В храме шел ремонт. Снова строительные леса, осколки стекол и картон на полу. Мне было жаль это здание. Я принимал в нем слишком большое участие: я его закладывал, я выбирал проект, который потом выносил на утверждение Эммануилу. Я чувствовал себя новым царем Соломоном, когда строил его.
Пару дней после моей несостоявшейся казни я удивлялся, почему мне до сих пор не доложили о побеге Терезы. Наконец потащился к ней.
Она была на месте.
— Почему?
Она улыбнулась:
— Я всю ночь молилась, мне было некогда.
— Идиотка!
— Ты жив.
— Илия явился за мгновение до моей смерти.
— Илия арестован?
— Естественно.
Она опечалилась.
— Беги! Это не помилование — это отсрочка. Как только отремонтируют храм, я умру и воскресну.
— Ты не воскреснешь. Твоя душа умрет навсегда.
Я отмахнулся.
— Беги, а со своей душой я уж как-нибудь разберусь сам.
— Кто же будет молиться за тебя?
— Это что, спорт — спасать погибшие души?
Она усмехнулась:
— Хобби.
— Молись в своем Бет-Шеариме!
— Тогда я не узнаю вовремя.
Я вздохнул.
— Ну и хрен с тобой! Сиди! Самоубийца!
Это был, пожалуй, самый спокойный период правления Эммануила. И самый благостный, если не считать начала, до его смерти и воскресения. Тишь да гладь: ни сражений, ни избиений «погибших», ни массовых казней. Исламские террористы словно погрузились в зимнюю спячку, в Африке затихли племенные войны, а в Индии Мусульмане помирились с индуистами.
Но не нравилось мне это затишье. На окраинах Империи, словно в океанских глубинах, далеко от поверхности с полным штилем, шли процессы, чреватые распадом.
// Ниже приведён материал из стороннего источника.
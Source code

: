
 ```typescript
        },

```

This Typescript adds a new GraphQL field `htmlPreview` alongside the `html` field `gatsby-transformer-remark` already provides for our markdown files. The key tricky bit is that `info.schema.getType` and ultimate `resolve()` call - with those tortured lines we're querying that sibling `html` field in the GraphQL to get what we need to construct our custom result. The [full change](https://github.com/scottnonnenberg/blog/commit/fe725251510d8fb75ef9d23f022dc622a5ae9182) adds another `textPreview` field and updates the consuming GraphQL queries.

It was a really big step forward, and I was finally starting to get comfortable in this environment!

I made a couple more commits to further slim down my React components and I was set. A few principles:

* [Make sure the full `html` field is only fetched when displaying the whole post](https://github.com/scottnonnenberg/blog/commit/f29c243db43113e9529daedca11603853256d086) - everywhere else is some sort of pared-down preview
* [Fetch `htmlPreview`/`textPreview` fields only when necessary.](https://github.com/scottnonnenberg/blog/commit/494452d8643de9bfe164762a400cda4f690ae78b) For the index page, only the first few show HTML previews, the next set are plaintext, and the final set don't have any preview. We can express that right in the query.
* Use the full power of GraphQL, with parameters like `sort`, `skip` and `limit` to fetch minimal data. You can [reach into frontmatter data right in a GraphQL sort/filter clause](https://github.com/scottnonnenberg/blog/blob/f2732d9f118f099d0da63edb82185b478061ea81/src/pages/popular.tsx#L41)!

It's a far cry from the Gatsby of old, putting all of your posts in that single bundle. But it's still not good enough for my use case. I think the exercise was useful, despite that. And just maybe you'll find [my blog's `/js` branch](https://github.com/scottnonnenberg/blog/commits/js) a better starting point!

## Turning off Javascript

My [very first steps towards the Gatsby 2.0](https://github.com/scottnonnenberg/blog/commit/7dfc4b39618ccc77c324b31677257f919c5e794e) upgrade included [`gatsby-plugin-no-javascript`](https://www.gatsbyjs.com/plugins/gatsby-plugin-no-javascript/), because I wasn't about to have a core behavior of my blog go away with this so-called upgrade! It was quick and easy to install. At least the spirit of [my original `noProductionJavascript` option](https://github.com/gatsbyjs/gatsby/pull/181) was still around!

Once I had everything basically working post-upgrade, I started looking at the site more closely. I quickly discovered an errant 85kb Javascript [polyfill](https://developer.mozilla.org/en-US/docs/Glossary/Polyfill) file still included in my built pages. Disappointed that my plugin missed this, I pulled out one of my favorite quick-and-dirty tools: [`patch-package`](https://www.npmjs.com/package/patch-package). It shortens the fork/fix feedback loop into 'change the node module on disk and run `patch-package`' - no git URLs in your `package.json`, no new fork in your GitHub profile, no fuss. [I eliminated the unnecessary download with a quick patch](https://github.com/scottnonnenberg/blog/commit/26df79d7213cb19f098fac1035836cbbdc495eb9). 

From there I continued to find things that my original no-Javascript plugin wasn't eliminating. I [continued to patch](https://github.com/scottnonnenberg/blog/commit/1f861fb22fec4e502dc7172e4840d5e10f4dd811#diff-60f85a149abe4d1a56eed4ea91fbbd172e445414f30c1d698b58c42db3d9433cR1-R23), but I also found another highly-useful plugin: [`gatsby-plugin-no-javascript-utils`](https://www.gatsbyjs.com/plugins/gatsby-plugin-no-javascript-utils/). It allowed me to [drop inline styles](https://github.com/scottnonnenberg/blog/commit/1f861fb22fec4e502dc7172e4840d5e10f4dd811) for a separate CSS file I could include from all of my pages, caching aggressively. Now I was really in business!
Я по-прежнему получал графики Варфоломея, но все было ясно и без графиков. Землетрясения, извержения вулканов, наводнения, техногенные катастрофы давно стали привычным явлением. Но появилось и нечто новое. Во-первых, сложности со связью. Помехи радиосвязи и телевещания и отвратная работа телефонов. Барахлил Интеррет. Где-то в глубинах сети терялось до двадцати процентов писем. Страны все более удалялись друг от друга.
И еще. В Монголии были обнаружены случаи оспы. По крайней мере были подозрения, что это оспа. Варфоломей всех поставил на уши. Более двадцати пяти лет назад было сочтено, что оспа полностью побеждена и штамм вируса уничтожен. Ни у кого из молодого поколения не было иммунитета.
В конце февраля Господь вызвал меня к себе. Я не сомневался насчет цели этого приглашения — Храм был успешно отреставрирован. Цитадель уже была перестроена, и Эммануил переселился туда, прихватив Иоанна, всех четырех жен, Матвея и Филиппа. Мы с Марком пока оставались в Президентской резиденции.
Господь вызывал не в Храм, а в свой кабинет в цитадели и днем, в три. У меня была фора во времени часа полтора. Я написал записку с планом тюрьмы, расписанием прогулок Терезы и рекомендациями по подкупу тюремщиков. После такой информации не устроить ей идеальный побег мог только идиот. Я зашел в храм Святой Анны и бросил записку в ящик для пожертвований.
Новый дворец Эммануила занимал не только территорию цитадели Давида, но и прилегающую часть Армянского квартала. Он был весьма современен, но старательно стилизован под старину и выглядел все же лучше, чем пирамида Лувра.
Кабинет Господа производил впечатление квартиры в американском небоскребе. Огромная комната с восточным окном от пола до потолка. Вид на Старый Город, Храмовую гору и Двараку на горизонте.